We gather for lunch at the center’s food court. The women alternately shows the acquirements of the day, afterwards queuing for rice and noodles. As we all sit divided at two tables my thoughts simmers: it has been pleasant, it has been nice and it has been a fairly interesting day. But I can’t stop thinking, maybe because this group of people is so far from what my life as a young man(almost boy in some ways still) in the beginning of my twenties, don’t they ever become bored with this expat-wife-life? Not working, not pursuing a career. It’s like years of summer vacation. I don’t dare to ask that while we sit and share a lunch. But while writing this article, I feel a need to ask. I pick up my phone and call… Firstly Birgitta Olsson, Bangkok expat for 4 and half years now and before that 26 years experience as a midwife in Sweden:

“I really have a good life”, she says “I enjoy this expat life, it’s a quality life, I have the time to be together with my husband and travel a lot. I have worked my whole life, so I really appreciate it. I mean everyday is not a happy day, you have sad days here as well, but that’s life. Every summer I return to Sweden for three months to work and visit friends and family. Sometimes you need to work and when I work for these three months during the Summer, then I enjoy the relaxed life as an expat here even more”.

I give Monica Nilsson, the president, a call:

”Of course I have days when I miss my previous full time working life tremendously. I worked the last 7 years as Meetings and Travel Manager at ESS, the large research facility to be built right outside of Lund in Sweden but it is a choice you have to make together with your spouse. It is hard to give that up but you gain other things instead. Life is an ever lasting adventure. If you want”

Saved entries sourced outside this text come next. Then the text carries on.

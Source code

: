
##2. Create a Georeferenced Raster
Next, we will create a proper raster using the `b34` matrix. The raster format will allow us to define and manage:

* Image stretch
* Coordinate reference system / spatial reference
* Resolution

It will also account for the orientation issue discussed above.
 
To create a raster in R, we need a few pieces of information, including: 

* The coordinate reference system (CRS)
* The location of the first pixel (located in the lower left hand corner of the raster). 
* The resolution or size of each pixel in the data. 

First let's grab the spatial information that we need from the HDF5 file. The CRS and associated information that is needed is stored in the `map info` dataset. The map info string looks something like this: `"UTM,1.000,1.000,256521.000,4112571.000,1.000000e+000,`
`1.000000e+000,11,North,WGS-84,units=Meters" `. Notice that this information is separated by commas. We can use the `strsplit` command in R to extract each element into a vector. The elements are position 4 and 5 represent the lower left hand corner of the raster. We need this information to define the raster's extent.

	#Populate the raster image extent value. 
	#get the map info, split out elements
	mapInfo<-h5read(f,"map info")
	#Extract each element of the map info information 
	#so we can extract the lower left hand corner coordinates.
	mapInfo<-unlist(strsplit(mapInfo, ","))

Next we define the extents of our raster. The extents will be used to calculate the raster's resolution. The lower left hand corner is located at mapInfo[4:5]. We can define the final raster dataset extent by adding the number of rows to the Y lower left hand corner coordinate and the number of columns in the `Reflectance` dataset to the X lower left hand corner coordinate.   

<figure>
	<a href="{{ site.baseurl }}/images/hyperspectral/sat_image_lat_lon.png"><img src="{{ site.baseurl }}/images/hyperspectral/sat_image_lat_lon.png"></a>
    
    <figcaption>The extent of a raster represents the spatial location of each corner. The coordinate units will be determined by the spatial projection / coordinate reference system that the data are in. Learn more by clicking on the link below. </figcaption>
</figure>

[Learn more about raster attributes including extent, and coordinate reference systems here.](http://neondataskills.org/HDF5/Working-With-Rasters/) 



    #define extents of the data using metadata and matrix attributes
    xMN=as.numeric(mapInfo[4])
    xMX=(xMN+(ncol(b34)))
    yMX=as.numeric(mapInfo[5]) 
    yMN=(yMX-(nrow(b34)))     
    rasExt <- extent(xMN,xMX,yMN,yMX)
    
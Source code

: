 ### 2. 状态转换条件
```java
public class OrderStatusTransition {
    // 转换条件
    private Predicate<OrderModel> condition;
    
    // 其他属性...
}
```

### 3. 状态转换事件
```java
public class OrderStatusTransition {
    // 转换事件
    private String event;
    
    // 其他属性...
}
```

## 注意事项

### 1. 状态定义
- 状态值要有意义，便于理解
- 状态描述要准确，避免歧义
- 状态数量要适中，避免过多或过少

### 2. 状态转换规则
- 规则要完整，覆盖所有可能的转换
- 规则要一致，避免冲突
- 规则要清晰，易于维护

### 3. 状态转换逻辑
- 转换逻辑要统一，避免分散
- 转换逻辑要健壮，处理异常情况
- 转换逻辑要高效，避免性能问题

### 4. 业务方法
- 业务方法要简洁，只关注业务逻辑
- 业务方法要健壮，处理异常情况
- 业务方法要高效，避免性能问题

Lastly I ask Maria Junkars, the co-organizer of the excursion, who’s been enjoying expatriaity since the summer of 2015, if she ever find the life as an expat life boring.

“I guess different persons have different views of expat life. To me it is an opportunity to spend more time with my family, especially the kids but on the other hand I also miss my working life and to have a career of my own. Overall I think this expat period is a good experience for my family as a whole, that it creates a lot of good memories for us as a family and that I will look back  with gratitude. I plan to pursue my own career when I return to Sweden and in a lifetime perspective the expat period will only last for a short period” she answers as she tells me, that she “would very much like to work” in Bangkok.

I think I understand her. We have our lunch, finds shelter from the intense sun in our fleet of Toyota Fortuners and return to Bangkok.